# Anything hot happening on Pcola or Navarre Beach Piers?



## Brayden Arnett (Mar 12, 2018)

Hey guys so the waterfowl season has officially come to a close I'm now working on putting hunting stuff away and pulling the fishing gear back out and seeing if I can get a couple rods bent over. I'm wanting try out the Pcola and Navarre Piers but was wondering if anything goods hitting like any bobos or tuna or anything good? So any pointers and help to get me pointed in the right way would be much appreciated thanks in advance. TIGHT LINES AND KEEP THE BITE GOING

Sent from my U318AA using Tapatalk


----------



## DLo (Oct 2, 2007)

Pensacola pier is down until at least summer, don’t know about Navarre


----------



## specktackler57 (May 15, 2011)

Should be some reds, Bonita


----------



## kingfish501 (Oct 7, 2007)

According to the Navarre daily reports, nothing going on right now.
Chokealoosa caught just a few pompano in the last few days. Said they are seeing bonito and blackfins out of throwing range.
Pensacola says they ain't doin' chit till they get a big pocket full of free federal money.


----------



## Brayden Arnett (Mar 12, 2018)

Ok gotcha thanks all y'all for the info greatly appreciated. 

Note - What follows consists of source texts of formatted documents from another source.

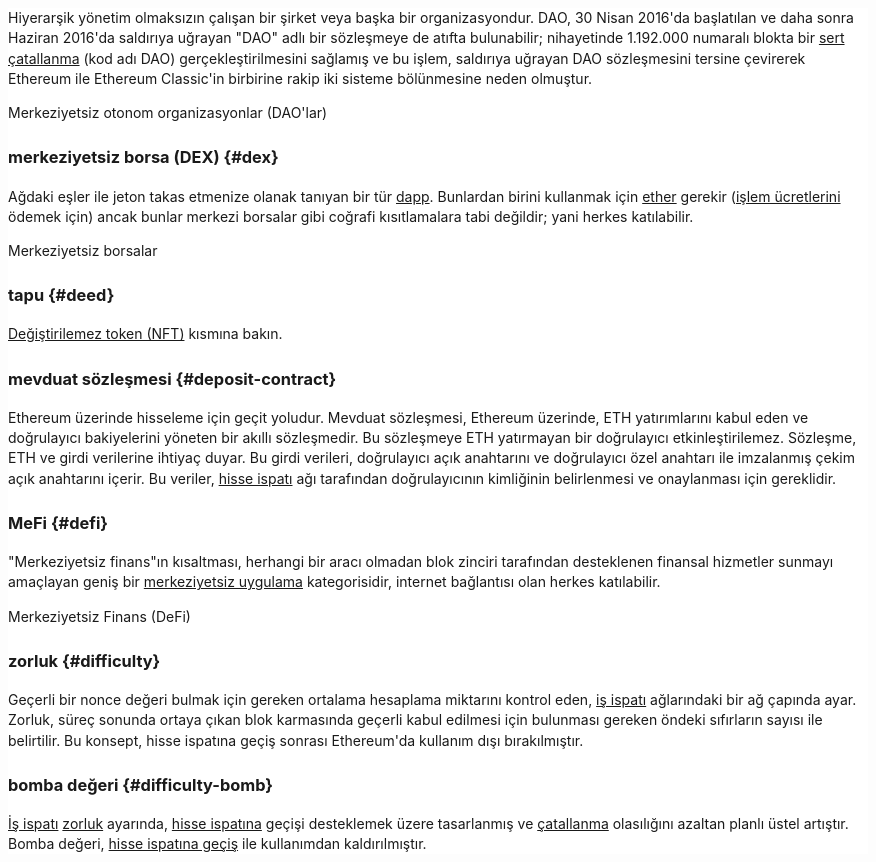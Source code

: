 Hiyerarşik yönetim olmaksızın çalışan bir şirket veya başka bir organizasyondur. DAO, 30 Nisan 2016'da başlatılan ve daha sonra Haziran 2016'da saldırıya uğrayan "DAO" adlı bir sözleşmeye de atıfta bulunabilir; nihayetinde 1.192.000 numaralı blokta bir [sert çatallanma](#hard-fork) (kod adı DAO) gerçekleştirilmesini sağlamış ve bu işlem, saldırıya uğrayan DAO sözleşmesini tersine çevirerek Ethereum ile Ethereum Classic'in birbirine rakip iki sisteme bölünmesine neden olmuştur.

<DocLink to="/dao/">
  Merkeziyetsiz otonom organizasyonlar (DAO'lar)
</DocLink>

### merkeziyetsiz borsa (DEX) {#dex}

Ağdaki eşler ile jeton takas etmenize olanak tanıyan bir tür [dapp](#dapp). Bunlardan birini kullanmak için [ether](#ether) gerekir ([işlem ücretlerini](#transaction-fee) ödemek için) ancak bunlar merkezi borsalar gibi coğrafi kısıtlamalara tabi değildir; yani herkes katılabilir.

<DocLink to="/get-eth/#dex">
  Merkeziyetsiz borsalar
</DocLink>

### tapu {#deed}

[Değiştirilemez token (NFT)](#nft) kısmına bakın.

### mevduat sözleşmesi {#deposit-contract}

Ethereum üzerinde hisseleme için geçit yoludur. Mevduat sözleşmesi, Ethereum üzerinde, ETH yatırımlarını kabul eden ve doğrulayıcı bakiyelerini yöneten bir akıllı sözleşmedir. Bu sözleşmeye ETH yatırmayan bir doğrulayıcı etkinleştirilemez. Sözleşme, ETH ve girdi verilerine ihtiyaç duyar. Bu girdi verileri, doğrulayıcı açık anahtarını ve doğrulayıcı özel anahtarı ile imzalanmış çekim açık anahtarını içerir. Bu veriler, [hisse ispatı](#pos) ağı tarafından doğrulayıcının kimliğinin belirlenmesi ve onaylanması için gereklidir.

### MeFi {#defi}

"Merkeziyetsiz finans"ın kısaltması, herhangi bir aracı olmadan blok zinciri tarafından desteklenen finansal hizmetler sunmayı amaçlayan geniş bir [merkeziyetsiz uygulama](#dapp) kategorisidir, internet bağlantısı olan herkes katılabilir.

<DocLink to="/defi/">
  Merkeziyetsiz Finans (DeFi)
</DocLink>

### zorluk {#difficulty}

Geçerli bir nonce değeri bulmak için gereken ortalama hesaplama miktarını kontrol eden, [iş ispatı](#pow) ağlarındaki bir ağ çapında ayar. Zorluk, süreç sonunda ortaya çıkan blok karmasında geçerli kabul edilmesi için bulunması gereken öndeki sıfırların sayısı ile belirtilir. Bu konsept, hisse ispatına geçiş sonrası Ethereum'da kullanım dışı bırakılmıştır.

### bomba değeri {#difficulty-bomb}

[İş ispatı](#pow) [zorluk](#difficulty) ayarında, [hisse ispatına](#pos) geçişi desteklemek üzere tasarlanmış ve [çatallanma](#hard-fork) olasılığını azaltan planlı üstel artıştır. Bomba değeri, [hisse ispatına geçiş](/roadmap/merge) ile kullanımdan kaldırılmıştır.
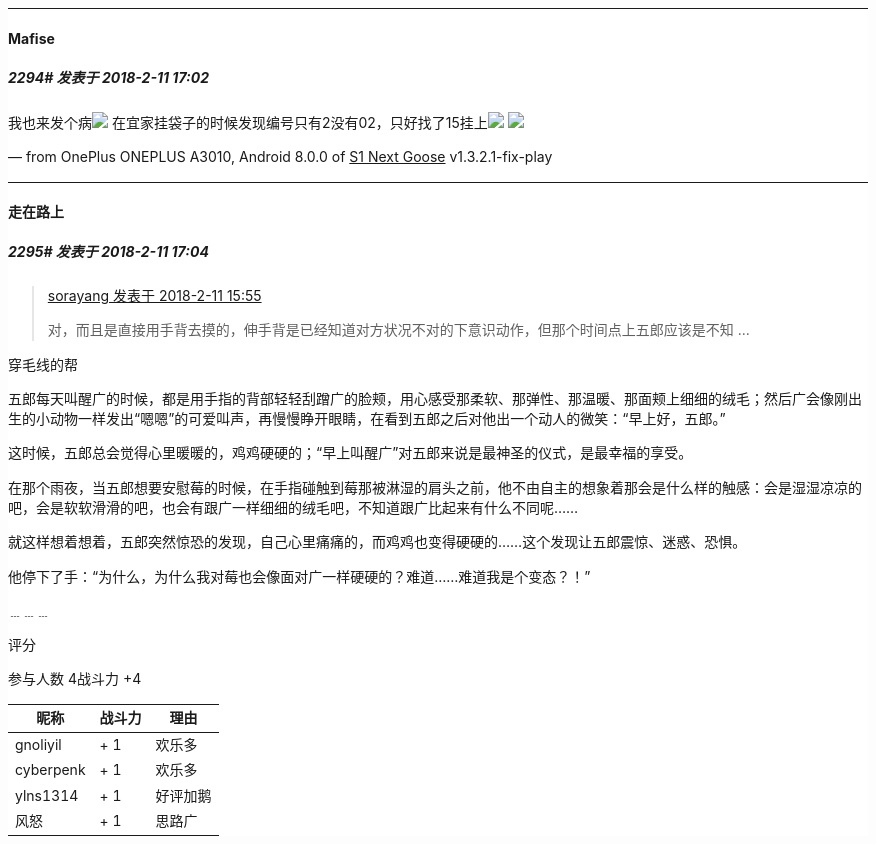 *****

####  Mafise  
##### 2294#       发表于 2018-2-11 17:02




我也来发个病<img src="https://static.saraba1st.com/image/smiley/face2017/068.png" referrerpolicy="no-referrer">
在宜家挂袋子的时候发现编号只有2没有02，只好找了15挂上<img src="https://static.saraba1st.com/image/smiley/face2017/068.png" referrerpolicy="no-referrer">
<img src="https://i.loli.net/2018/02/11/5a80062de2767.jpg" referrerpolicy="no-referrer">

— from OnePlus ONEPLUS A3010, Android 8.0.0 of [S1 Next Goose](https://play.google.com/store/apps/details?id=me.ykrank.s1next) v1.3.2.1-fix-play







*****

####  走在路上  
##### 2295#       发表于 2018-2-11 17:04



<blockquote><a href="httphttps://bbs.saraba1st.com/2b/forum.php?mod=redirect&amp;goto=findpost&amp;pid=38530000&amp;ptid=1581261" target="_blank">sorayang 发表于 2018-2-11 15:55</a>

对，而且是直接用手背去摸的，伸手背是已经知道对方状况不对的下意识动作，但那个时间点上五郎应该是不知 ...</blockquote>
穿毛线的帮


五郎每天叫醒广的时候，都是用手指的背部轻轻刮蹭广的脸颊，用心感受那柔软、那弹性、那温暖、那面颊上细细的绒毛；然后广会像刚出生的小动物一样发出“嗯嗯”的可爱叫声，再慢慢睁开眼睛，在看到五郎之后对他出一个动人的微笑：“早上好，五郎。”

这时候，五郎总会觉得心里暖暖的，鸡鸡硬硬的；“早上叫醒广”对五郎来说是最神圣的仪式，是最幸福的享受。


在那个雨夜，当五郎想要安慰莓的时候，在手指碰触到莓那被淋湿的肩头之前，他不由自主的想象着那会是什么样的触感：会是湿湿凉凉的吧，会是软软滑滑的吧，也会有跟广一样细细的绒毛吧，不知道跟广比起来有什么不同呢……

就这样想着想着，五郎突然惊恐的发现，自己心里痛痛的，而鸡鸡也变得硬硬的……这个发现让五郎震惊、迷惑、恐惧。

他停下了手：“为什么，为什么我对莓也会像面对广一样硬硬的？难道……难道我是个变态？！”



﹍﹍﹍

评分





 参与人数 4战斗力 +4

|昵称|战斗力|理由|
|----|---|---|
| gnoliyil| + 1|欢乐多|
| cyberpenk| + 1|欢乐多|
| ylns1314| + 1|好评加鹅|
| 风怒| + 1|思路广|
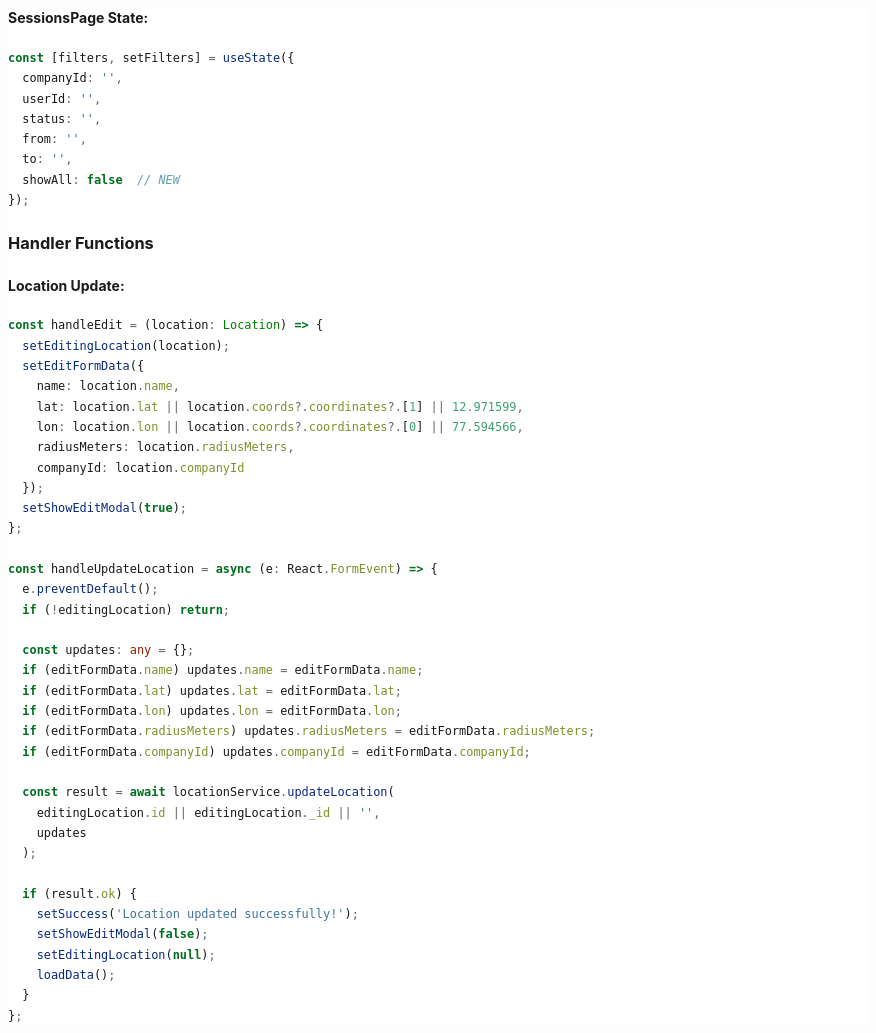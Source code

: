 #### SessionsPage State:
```typescript
const [filters, setFilters] = useState({
  companyId: '',
  userId: '',
  status: '',
  from: '',
  to: '',
  showAll: false  // NEW
});
```

### Handler Functions

#### Location Update:
```typescript
const handleEdit = (location: Location) => {
  setEditingLocation(location);
  setEditFormData({
    name: location.name,
    lat: location.lat || location.coords?.coordinates?.[1] || 12.971599,
    lon: location.lon || location.coords?.coordinates?.[0] || 77.594566,
    radiusMeters: location.radiusMeters,
    companyId: location.companyId
  });
  setShowEditModal(true);
};

const handleUpdateLocation = async (e: React.FormEvent) => {
  e.preventDefault();
  if (!editingLocation) return;

  const updates: any = {};
  if (editFormData.name) updates.name = editFormData.name;
  if (editFormData.lat) updates.lat = editFormData.lat;
  if (editFormData.lon) updates.lon = editFormData.lon;
  if (editFormData.radiusMeters) updates.radiusMeters = editFormData.radiusMeters;
  if (editFormData.companyId) updates.companyId = editFormData.companyId;

  const result = await locationService.updateLocation(
    editingLocation.id || editingLocation._id || '',
    updates
  );
  
  if (result.ok) {
    setSuccess('Location updated successfully!');
    setShowEditModal(false);
    setEditingLocation(null);
    loadData();
  }
};
```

Sent from my U318AA using Tapatalk


----------



## Brayden Arnett (Mar 12, 2018)

Well with that being said tho does anyone know if anything hitting out of the pass by fort Pickens? Like around the Massachusetts or around that area? I'm trying to get into some bobos or kings, barracudas and suck trying to get my hands on some shark bait.

Sent from my U318AA using Tapatalk


----------



## kingfish501 (Oct 7, 2007)

Kings are gone for the year, Cudas headed for warmer waters, too. You should be able to find bobos just outside the pass. Look for them churning up the water or birds diving.


----------



## specktackler57 (May 15, 2011)

I’m assuming you have a boat. Bull reds in the pass. Flounder around the mass. You probably won’t get into kings, too cool. Bonita should be around. If your not familiar with the mass, be aware of where the stack is as you approach. Good luck.


----------